Due to the overwhelming influx of people visitors were shuffled in groups by guides dressed in geometric, structured clothing. They promoted the taking of selfies in each of the galleries, reminding them to add the hashtag museumoffeelings every time.

 

The experience explained.

The experience explained.

Optimistic: the first room, inspired by Radiant Berries. Viewers were handed a reflective piece of cardboard to fiddle over the glass plate to the left, in return, a variety of different colors would move on the blank wall to the right. The constant shuffling and stopping to wait for other people to take pictures of their friends against the wall made could make one more frustrated and annoyed rather than optimistic.

Joyful: the second room, inspired by Balsam & Fir. Guests put their complementary 3D glasses on and walked in a room with mirrored surfaces for floors and walls (messing with the sense of space) with sparkly, green rubber strings hanging from the ceiling creeping into the back of many winter jackets and taking glasses off an embarrassing amount of times. While aesthetically pleasing, a viewer could, again, feel more annoyed instead of joyful.

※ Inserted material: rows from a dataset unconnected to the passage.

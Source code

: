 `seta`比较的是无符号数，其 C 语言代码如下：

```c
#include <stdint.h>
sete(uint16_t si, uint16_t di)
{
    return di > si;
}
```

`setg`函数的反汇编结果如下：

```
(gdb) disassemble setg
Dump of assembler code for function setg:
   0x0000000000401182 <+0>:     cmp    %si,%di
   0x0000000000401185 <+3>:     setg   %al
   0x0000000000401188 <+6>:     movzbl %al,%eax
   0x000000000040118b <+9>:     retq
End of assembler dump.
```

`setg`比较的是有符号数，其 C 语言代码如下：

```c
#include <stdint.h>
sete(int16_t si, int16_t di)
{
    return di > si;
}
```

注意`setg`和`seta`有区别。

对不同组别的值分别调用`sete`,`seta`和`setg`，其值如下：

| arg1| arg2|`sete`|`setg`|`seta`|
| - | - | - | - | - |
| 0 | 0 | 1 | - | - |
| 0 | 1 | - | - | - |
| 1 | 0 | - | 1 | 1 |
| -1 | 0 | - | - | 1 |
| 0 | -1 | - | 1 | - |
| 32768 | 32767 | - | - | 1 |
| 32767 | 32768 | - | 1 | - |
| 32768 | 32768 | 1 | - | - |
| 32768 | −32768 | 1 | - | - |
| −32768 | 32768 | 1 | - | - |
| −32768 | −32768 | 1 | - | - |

Invigorated: the third room, inspired by Blue Odyssey. A halo of colors surrounded everyone’s feet as they danced across the room. Bumping into people as everyone paid more attention to the floor rather than the people around them was not as stressful as it may sound – personal emotions could finally succumb to the museum and actually feel invigorated.

Exhilarated: the fourth room, inspired by Blooming Peony & Cherry. A life-size kaleidoscope in which the floral patterns could be controlled by viewers and a touchscreen. One could definitely feel exhilarated in this room – witnessing the growth of flowers all around guests was enough beauty to make up for the other annoying teenagers in the museum.

Calm: the fifth, and final room, inspired by Lavender & Vanilla. Viewers were coaxed into inhaling questionable chemicals as they walked among the clouds. This was arguably the most Instagrammable part of the museum. The pink light of the room provided the perfect natural filter for artsy photos that museum-goers could then show off on social media. Rebelling against orders, most people sat on the floor, and let the clouds surround them until they felt lightheaded.

Finally, after about 20 minutes of walking through the museum, guests were lead into the museum shop. Glade candles were being sold (naturally) and people took their final selfies with the “MoodLens.” After posing in front of a tall screen, the participant(s) placed their hands on the pad while their “emotions” were read. The given emotions translated into color and it was placed as a filter over a complimentary print.

Overall, it was worth the feeling of knowing that everyone succumbed to the social expectation to visit this pop-up that was essentially created for visitors to buy Glade products.

Unfortunately, The Museum of Feelings was only open to the public for free until December 15th.